L’Opposition traîtresse ou républicaine ?
Comme nous l’avons souligné plus haut, avec un tel nombre de députés, la majorité n’avait pas besoin de l’opposition pour faire passer son candidat. Mais comme le camp présidentiel était divisé, pour donner toutes les chances au candidat adoubé par IBK, il a fallu déployer une diplomatie parlementaire tous azimuts qui a permis de faire adhérer 22 députés de l’Opposition à la cause. Accommodements parlementaires ou trahison politique ?
Pour les militants de l’Opposition, la Cour est suffisamment informée, les députés qui ont voté sont des traîtres … Pour certains, il est difficile pour un honorable fraîchement élu de cracher sur 50 briques. Ceux qui disent, en tout cas, que les députés de l’URD devaient faire un vote blanc lors de cette élection ne pensent pas moins qu’ils ont trahi.

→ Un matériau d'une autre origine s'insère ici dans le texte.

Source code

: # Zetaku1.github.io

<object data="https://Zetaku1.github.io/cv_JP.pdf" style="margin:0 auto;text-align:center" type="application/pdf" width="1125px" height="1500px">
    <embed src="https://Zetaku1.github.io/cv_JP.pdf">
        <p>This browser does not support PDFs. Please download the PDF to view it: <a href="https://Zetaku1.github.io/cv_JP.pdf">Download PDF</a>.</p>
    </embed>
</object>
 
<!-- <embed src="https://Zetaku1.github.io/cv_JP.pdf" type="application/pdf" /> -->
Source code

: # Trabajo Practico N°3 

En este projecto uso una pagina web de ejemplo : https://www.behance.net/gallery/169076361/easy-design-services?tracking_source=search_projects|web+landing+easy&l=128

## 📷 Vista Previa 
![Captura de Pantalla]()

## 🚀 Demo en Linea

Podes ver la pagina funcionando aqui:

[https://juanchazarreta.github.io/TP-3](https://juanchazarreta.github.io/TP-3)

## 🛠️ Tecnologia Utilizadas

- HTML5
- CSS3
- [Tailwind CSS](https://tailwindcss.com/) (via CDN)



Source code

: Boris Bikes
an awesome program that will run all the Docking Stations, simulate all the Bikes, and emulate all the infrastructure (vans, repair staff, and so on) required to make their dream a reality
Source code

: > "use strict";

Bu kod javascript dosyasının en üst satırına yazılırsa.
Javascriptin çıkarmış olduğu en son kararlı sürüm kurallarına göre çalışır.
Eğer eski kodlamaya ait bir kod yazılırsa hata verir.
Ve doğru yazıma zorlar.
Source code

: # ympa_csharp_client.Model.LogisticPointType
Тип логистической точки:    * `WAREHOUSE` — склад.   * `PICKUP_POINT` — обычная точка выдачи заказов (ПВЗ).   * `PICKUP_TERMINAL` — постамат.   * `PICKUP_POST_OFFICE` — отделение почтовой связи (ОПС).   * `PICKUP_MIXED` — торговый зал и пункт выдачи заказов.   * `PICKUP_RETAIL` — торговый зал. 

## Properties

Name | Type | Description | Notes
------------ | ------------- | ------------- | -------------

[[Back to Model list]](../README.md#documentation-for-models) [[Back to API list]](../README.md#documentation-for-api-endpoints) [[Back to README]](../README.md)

Et pour cause ? Soumaïla CISSE est enlevé depuis si longtemps, et même trop longtemps, mais il est élu député quand même, et garde encore le titre de Chef de file de l’opposition, acquis avant cette législature. Dans cette optique, les observateurs pensent que les députés URD, soient-ils honorables, en prêtant main-forte à la majorité pour le plébiscite de Tembiné, ont disqualifié Soumi champion de son titre de chef de file de l’opposition.
Le parti du Chef de file de l’opposition peut-il ou doit-il s’allier officiellement et au plus haut niveau au parti au pouvoir ? En le faisant, ces députés viennent de trahir, à notre sens.
Honorables, plutôt députés, votre position est affligeante. Et nous pensons que Soumaïla ne vous aurait pas donné de telles consignes de vote. Autrement, ‘’vous auriez dû tenir compte de «sa position, de son avis» avant de changer.
Franchement, les nouveaux députés de l’Urd ont déçu tout le monde. Un vote blanc était mieux que d’aller voter pour Moussa Timbiné, car ce vote a permis au peuple qui vous a élu de comprendre que vous avez été en complicité avec la majorité au point qu’on peut dire qu’il n’y a plus d’opposition au Mali. En tout cas, si tel est votre comportement.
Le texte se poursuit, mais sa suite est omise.